How to Welcome Religious Guests At A Humanist Wedding

Summer is the season for weddings! Matthew Bulger, AHA legislative associate and new Humanist Celebrant, shares his recent experience of officiating a friend’s non-religious wedding and offers insight in making religious guests feel welcomed.

I recently had the pleasure of becoming a Humanist Celebrant (you can become one too!) after I was asked by some close friends to officiate their wedding this past June in Maryland. The wedding itself was beautiful and very well organized, and now that I’m a Celebrant I expect that I’ll be present at a few more weddings in the very near future.

What I liked so much about my friends’ humanist wedding was that it was focused on the joy of the couple and the coming together of two different groups of families and friends. Most of the people at the wedding came from different places and held many differing personal and religious beliefs, but everyone got along extremely well and enjoyed themselves.
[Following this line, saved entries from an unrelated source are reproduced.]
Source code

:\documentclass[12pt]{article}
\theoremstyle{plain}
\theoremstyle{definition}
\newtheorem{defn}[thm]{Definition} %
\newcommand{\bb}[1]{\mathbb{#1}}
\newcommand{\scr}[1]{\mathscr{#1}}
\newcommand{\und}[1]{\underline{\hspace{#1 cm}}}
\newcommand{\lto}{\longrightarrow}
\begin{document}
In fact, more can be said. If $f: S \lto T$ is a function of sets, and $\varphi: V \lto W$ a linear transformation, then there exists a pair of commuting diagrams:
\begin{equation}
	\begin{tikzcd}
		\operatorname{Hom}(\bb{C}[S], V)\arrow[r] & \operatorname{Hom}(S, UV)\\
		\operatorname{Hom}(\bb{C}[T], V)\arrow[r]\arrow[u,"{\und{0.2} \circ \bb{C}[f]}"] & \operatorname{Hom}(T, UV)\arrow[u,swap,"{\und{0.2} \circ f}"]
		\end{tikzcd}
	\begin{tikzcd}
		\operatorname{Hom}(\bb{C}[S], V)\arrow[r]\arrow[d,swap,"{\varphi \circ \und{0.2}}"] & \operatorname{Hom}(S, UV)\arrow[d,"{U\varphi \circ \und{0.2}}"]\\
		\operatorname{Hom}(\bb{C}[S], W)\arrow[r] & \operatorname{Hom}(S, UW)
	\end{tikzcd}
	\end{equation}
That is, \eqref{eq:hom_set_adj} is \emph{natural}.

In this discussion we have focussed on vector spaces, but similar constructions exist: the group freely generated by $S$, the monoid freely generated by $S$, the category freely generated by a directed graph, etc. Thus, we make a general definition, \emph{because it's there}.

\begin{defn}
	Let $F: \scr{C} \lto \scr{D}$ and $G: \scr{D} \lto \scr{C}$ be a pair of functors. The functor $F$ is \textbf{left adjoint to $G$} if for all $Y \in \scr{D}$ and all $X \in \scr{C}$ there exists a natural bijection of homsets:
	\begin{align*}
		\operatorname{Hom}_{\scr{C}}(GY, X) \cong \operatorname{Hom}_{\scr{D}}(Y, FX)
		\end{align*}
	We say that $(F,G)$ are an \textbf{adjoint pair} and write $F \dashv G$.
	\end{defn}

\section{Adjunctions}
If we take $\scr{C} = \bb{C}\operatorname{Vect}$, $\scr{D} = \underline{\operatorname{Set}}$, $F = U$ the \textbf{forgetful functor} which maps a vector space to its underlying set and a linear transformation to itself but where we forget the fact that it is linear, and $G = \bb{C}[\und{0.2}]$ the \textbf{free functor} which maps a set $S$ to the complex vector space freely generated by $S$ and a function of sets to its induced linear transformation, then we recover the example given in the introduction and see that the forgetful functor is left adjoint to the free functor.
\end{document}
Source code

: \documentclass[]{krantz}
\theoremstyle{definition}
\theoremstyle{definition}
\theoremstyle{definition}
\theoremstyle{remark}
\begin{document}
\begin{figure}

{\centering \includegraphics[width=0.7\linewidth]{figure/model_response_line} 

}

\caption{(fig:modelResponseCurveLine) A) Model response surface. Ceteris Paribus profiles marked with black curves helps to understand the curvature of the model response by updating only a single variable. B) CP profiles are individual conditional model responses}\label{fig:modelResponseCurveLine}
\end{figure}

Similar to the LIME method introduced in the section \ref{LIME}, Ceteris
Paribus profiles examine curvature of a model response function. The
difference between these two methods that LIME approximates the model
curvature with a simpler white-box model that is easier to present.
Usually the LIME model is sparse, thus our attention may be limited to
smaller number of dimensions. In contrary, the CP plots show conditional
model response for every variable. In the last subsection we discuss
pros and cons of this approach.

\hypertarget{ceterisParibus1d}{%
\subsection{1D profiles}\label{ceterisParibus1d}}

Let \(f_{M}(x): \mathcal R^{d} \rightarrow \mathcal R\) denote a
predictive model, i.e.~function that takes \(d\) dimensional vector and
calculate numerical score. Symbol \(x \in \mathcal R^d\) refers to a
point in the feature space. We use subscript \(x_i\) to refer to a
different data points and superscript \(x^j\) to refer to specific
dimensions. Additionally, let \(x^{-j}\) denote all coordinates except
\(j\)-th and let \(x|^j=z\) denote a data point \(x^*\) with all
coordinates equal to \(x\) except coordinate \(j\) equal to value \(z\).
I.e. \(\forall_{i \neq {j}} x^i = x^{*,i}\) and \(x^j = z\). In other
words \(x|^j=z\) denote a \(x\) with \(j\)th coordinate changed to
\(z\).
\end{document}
The humanist elements of the ceremony was a way for the bride and groom to give some insight to those assembled into the shared beliefs  that inspired and guided the couple throughout life. Concepts like love, respect, compassion, and empathy were emphasized, as was a sense of wonderment at the world we all inhabit.

The service, while non-religious, was therefore accessible to people of all different faiths and of no faith, and hopefully left those assembled with a feeling of connection to the community. What the service didn’t do was take unnecessary potshots at religion or those who believe in a god, and that made all the difference in making the ceremony feel truly open and loving.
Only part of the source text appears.